A certain species of fatalism has taken hold among our political classes in general and among Democrats in particular. The idea is that, because Trump has successfully broken so many of our rules — he dispatched a supposedly deep bench of GOP challengers while spending virtually nothing, and while blowing past norms that used to require candidates to adhere to some nominal standard of respect for facts and consistency — it must mean he has a chance at blowing apart the old rules in the general election, too.
And so, you often hear it suggested that Trump can’t be beaten on policy, since facts and policy positions no longer matter; that he is going to attack in “unconventional” ways, so there is more to be feared; that he may be able to ride Rust Belt working class white anger into the White House in defiance of demographic realities; and that he has some kind of magical appeal that Democrats fail to reckon with at their own extreme peril. I don’t mean to suggest Trump should be taken lightly or to denigrate those worries; I have on occasion shared them, too.
But what if this is all wrong? What if it turns out that Trump can be beaten with the relatively conventional argument that Clinton’s priorities and policies are better for a majority of Americans than his are, and with a more effective series of negative attacks on him than he is able to land on her? Maybe the world hasn't gone as crazy as the GOP primaries have made it seem.Gee, a campaign about issues and not personalities.
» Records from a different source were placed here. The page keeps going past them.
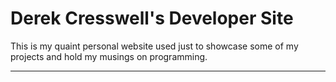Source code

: # Derek Cresswell's Developer Site

This is my quaint personal website used just to showcase some of my projects and hold my musings on programming.

<hr />
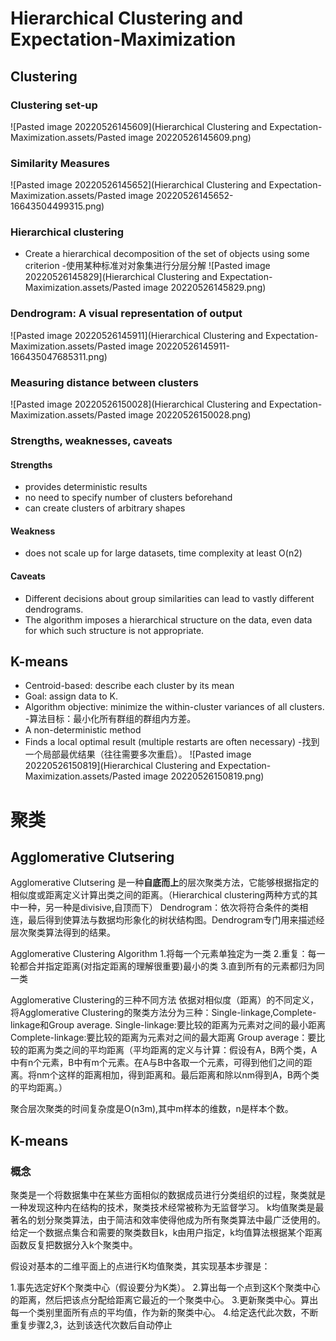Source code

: # Hierarchical Clustering and Expectation-Maximization
## Clustering
### Clustering set-up
![Pasted image 20220526145609](Hierarchical Clustering and Expectation-Maximization.assets/Pasted image 20220526145609.png)
### Similarity Measures
![Pasted image 20220526145652](Hierarchical Clustering and Expectation-Maximization.assets/Pasted image 20220526145652-16643504499315.png)

### Hierarchical clustering
- Create a hierarchical decomposition of the set of objects using some criterion
-使用某种标准对对象集进行分层分解
![Pasted image 20220526145829](Hierarchical Clustering and Expectation-Maximization.assets/Pasted image 20220526145829.png)
### Dendrogram: A visual representation of output
![Pasted image 20220526145911](Hierarchical Clustering and Expectation-Maximization.assets/Pasted image 20220526145911-166435047685311.png)
### Measuring distance between clusters

![Pasted image 20220526150028](Hierarchical Clustering and Expectation-Maximization.assets/Pasted image 20220526150028.png)
### Strengths, weaknesses, caveats
#### Strengths
- provides deterministic results
- no need to specify number of clusters beforehand
- can create clusters of arbitrary shapes
#### Weakness
- does not scale up for large datasets, time complexity at least O(n2)
#### Caveats
- Different decisions about group similarities can lead to vastly different dendrograms.
- The algorithm imposes a hierarchical structure on the data, even data for which such structure is not appropriate.


## K-means
- Centroid-based: describe each cluster by its mean
- Goal: assign data to K.
- Algorithm objective: minimize the within-cluster variances of all clusters.
-算法目标：最小化所有群组的群组内方差。
- A non-deterministic method
- Finds a local optimal result (multiple restarts are often necessary)
-找到一个局部最优结果（往往需要多次重启）。
![Pasted image 20220526150819](Hierarchical Clustering and Expectation-Maximization.assets/Pasted image 20220526150819.png)


# 聚类
## Agglomerative Clutsering
Agglomerative Clutsering 是一种**自底而上**的层次聚类方法，它能够根据指定的相似度或距离定义计算出类之间的距离。（Hierarchical clustering两种方式的其中一种，另一种是divisive,自顶而下）
Dendrogram：依次将符合条件的类相连，最后得到使算法与数据均形象化的树状结构图。Dendrogram专门用来描述经层次聚类算法得到的结果。

  Agglomerative Clustering Algorithm
1.将每一个元素单独定为一类
2.重复：每一轮都合并指定距离(对指定距离的理解很重要)最小的类
3.直到所有的元素都归为同一类

Agglomerative Clustering的三种不同方法
依据对相似度（距离）的不同定义，将Agglomerative Clustering的聚类方法分为三种：Single-linkage,Complete-linkage和Group average.
Single-linkage:要比较的距离为元素对之间的最小距离
Complete-linkage:要比较的距离为元素对之间的最大距离
Group average：要比较的距离为类之间的平均距离（平均距离的定义与计算：假设有A，B两个类，A中有n个元素，B中有m个元素。在A与B中各取一个元素，可得到他们之间的距离。将nm个这样的距离相加，得到距离和。最后距离和除以nm得到A，B两个类的平均距离。）

聚合层次聚类的时间复杂度是O(n3m),其中m样本的维数，n是样本个数。

## K-means
### 概念
聚类是一个将数据集中在某些方面相似的数据成员进行分类组织的过程，聚类就是一种发现这种内在结构的技术，聚类技术经常被称为无监督学习。
k均值聚类是最著名的划分聚类算法，由于简洁和效率使得他成为所有聚类算法中最广泛使用的。给定一个数据点集合和需要的聚类数目k，k由用户指定，k均值算法根据某个距离函数反复把数据分入k个聚类中。

假设对基本的二维平面上的点进行K均值聚类，其实现基本步骤是：

1.事先选定好K个聚类中心（假设要分为K类）。
2.算出每一个点到这K个聚类中心的距离，然后把该点分配给距离它最近的一个聚类中心。
3.更新聚类中心。算出每一个类别里面所有点的平均值，作为新的聚类中心。
4.给定迭代此次数，不断重复步骤2,3，达到该迭代次数后自动停止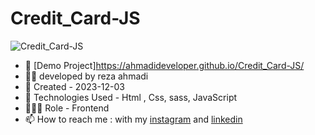 # Credit_Card-JS

![Credit_Card-JS](https://github.com/ahmadideveloper/Credit_Card-JS/assets/141068188/d73926e9-46e1-44e5-a76d-ad7a8507e41d)


- 🔗 [Demo Project]https://ahmadideveloper.github.io/Credit_Card-JS/
- 👨‍💻 developed by reza ahmadi 
- 📆 Created - 2023-12-03
- 🤖 Technologies Used - Html , Css, sass, JavaScript
- 🕵🏻‍♀️ Role - Frontend
- 📫 How to reach me : with my [instagram](https://instagram.com/ahmadideveloper) and [linkedin](https://linkedin.com/in/reza-ahmadi-639351286)

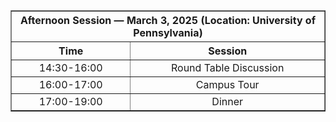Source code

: <div style="margin-top: 10px;">
  <table border="1" style="width: 100%; border-collapse: collapse; text-align: center; border-width: 1px;">
      <thead>
          <tr>
              <th colspan="3" style="border-width: 1px; text-align: center;">Afternoon Session — March 3, 2025 (Location: University of Pennsylvania)</th>
          </tr>
          <tr>
              <th style="border-width: 1px; text-align: center;">Time</th>
              <th style="border-width: 1px; text-align: center;" colspan="2">Session</th>
          </tr>
      </thead>
      <tbody>
          <tr>
              <td style="border-width: 1px;">14:30-16:00</td>
              <td style="border-width: 1px;" colspan="2">Round Table Discussion</td>
          </tr>
          <tr>
              <td style="border-width: 1px;">16:00-17:00</td>
              <td style="border-width: 1px;" colspan="2">Campus Tour</td>
          </tr>
          <tr>
              <td style="border-width: 1px;">17:00-19:00</td>
              <td style="border-width: 1px;" colspan="2">Dinner</td>
          </tr>
      </tbody>
  </table>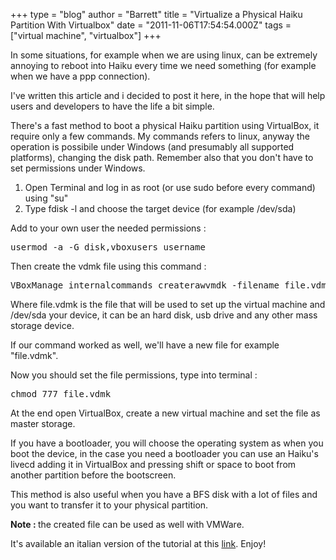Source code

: +++
type = "blog"
author = "Barrett"
title = "Virtualize a Physical Haiku Partition With Virtualbox"
date = "2011-11-06T17:54:54.000Z"
tags = ["virtual machine", "virtualbox"]
+++

In some situations, for example when we are using linux, can be extremely annoying to reboot into Haiku every time we need something (for example when we have a ppp connection).

I've written this article and i decided to post it here, in the hope that will help users and developers to have the life a bit simple.

There's a fast method to boot a physical Haiku partition using VirtualBox, it require only a few commands.
My commands refers to linux, anyway the operation is possibile under Windows (and presumably all supported platforms), changing the disk path. Remember also that you don't have to set permissions under Windows.

<ol>
 <li>Open Terminal and log in as root (or use sudo before every command) using "su" </li>
 <li>Type fdisk -l and choose the target device (for example /dev/sda) </li>
</ol>

Add to your own user the needed permissions :

<pre class="terminal">usermod -a -G disk,vboxusers username
</pre>
Then create the vdmk file using this command :

<pre class="terminal">VBoxManage internalcommands createrawvmdk -filename file.vdmk -rawdisk /dev/sda
</pre>
Where file.vdmk is the file that will be used to set up the virtual machine and /dev/sda your device, it can be an hard disk, usb drive and any other mass storage device.

If our command worked as well, we'll have a new file for example "file.vdmk".

Now you should set the file permissions, type into terminal :

<pre class="terminal">chmod 777 file.vdmk</pre>

At the end open VirtualBox, create a new virtual machine and set the file as master storage.

If you have a bootloader, you will choose the operating system as when you boot the device, in the case you need a bootloader you can use an Haiku's livecd adding it in VirtualBox and pressing shift or space to boot from another partition before the bootscreen.

This method is also useful when you have a BFS disk with a lot of files and you want to transfer it to your physical partition.

<strong>Note : </strong>the created file can be used as well with VMWare.

It's available an italian version of the tutorial at this <a href="http://www.haiku-it.org/wiki/doku.php?id=virtualizzare_una_partizione_fisica_di_haiku">link</a>.
Enjoy!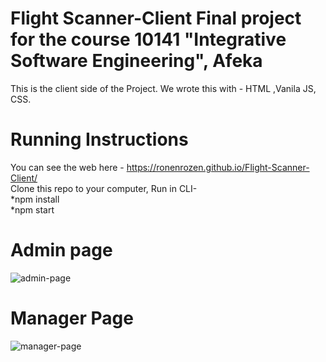 # Flight Scanner-Client Final project for the course 10141 "Integrative Software Engineering", Afeka
This is the client side of the Project.
We wrote this with - HTML ,Vanila JS, CSS.

# Running Instructions
You can see the web here - https://ronenrozen.github.io/Flight-Scanner-Client/ <br>
Clone this repo to your computer, Run in CLI-<br>
  *npm install<br>
  *npm start

# Admin page
![admin-page](https://i.ibb.co/QDZzmyT/admin.jpg)

# Manager Page
![manager-page](https://i.ibb.co/6ch72XQ/manager.jpg)

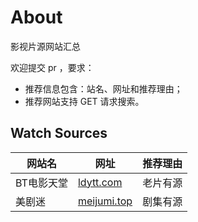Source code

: # About

影视片源网站汇总

欢迎提交 pr ，要求：
- 推荐信息包含：站名、网址和推荐理由；
- 推荐网站支持 GET 请求搜索。

## Watch Sources

| 网站名 | 网址 | 推荐理由 |
| ------|------|---------- |
| BT电影天堂 | [ldytt.com](http://ldytt.com) | 老片有源 |
| 美剧迷 | [meijumi.top](https://www.meijumi.top) | 剧集有源 | 

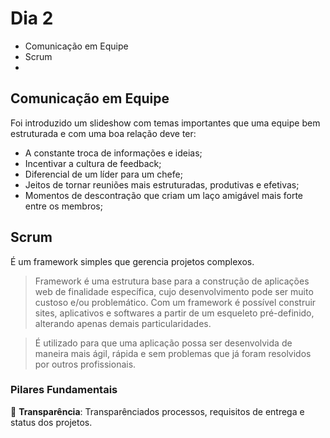 # Dia 2 

- Comunicação em Equipe
- Scrum
-

## Comunicação em Equipe
Foi introduzido um slideshow com temas importantes que uma equipe bem estruturada e com uma boa relação deve ter:
- A constante troca de informações e ideias;
- Incentivar a cultura de feedback;
- Diferencial de um líder para um chefe;
- Jeitos de tornar reuniões mais estruturadas, produtivas e efetivas;
- Momentos de descontração que criam um laço amigável mais forte entre os membros;

## Scrum
É um framework simples que gerencia projetos complexos.

> Framework é uma estrutura base para a construção de aplicações web de finalidade específica, cujo desenvolvimento pode ser muito custoso e/ou problemático. Com um framework é possível construir sites, aplicativos e softwares a partir de um esqueleto pré-definido, alterando apenas demais particularidades. <br>

> É utilizado para que uma aplicação possa ser desenvolvida de maneira mais ágil, rápida e sem problemas que já foram resolvidos por outros profissionais.

### Pilares Fundamentais
:book: **Transparência**: Transparênciados processos, requisitos de entrega e status dos projetos.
Instead we get personal attacks and salacious digs about his hands from the press and the world of pundits, who are so ill-informed that for months they thought he wore a toupee. The National Review called him an "ape" in its first account on his candidacy when he entered the race. Faux Philosopher George Will inferred that Trump is the town drunk, which is rather insulting considering it is well known that Trump's older brother, an alcoholic, steered Trump into a lifetime of sobriety. Perhaps Will reads only Cato.
The personal attacks do not work. All they do is make the race a referendum on Trump, with Trump as the victim.
Trump has had a campaign based on ideas: Building a wall and deporting illegal aliens to solve the border problem, re-negotiating free trade pacts, and balancing the budget with a one-time tax increase. But any new idea is considered blasphemy by the Conservative Commentariat that sits on its tax-exempt foundations and leisurely opines on capitalism. Whenever they start losing an argument they shout FREE MARKET, and then call you an ape. (Don't worry. My book in July takes care of the insider's club.)
The Donald beat the pundits who are stuck in the 1980s. Hillary and her 1960s liberalism are next.
Anyway, I praise Greg Sargent for acknowledging what should be obvious, but isn't to those in Washington.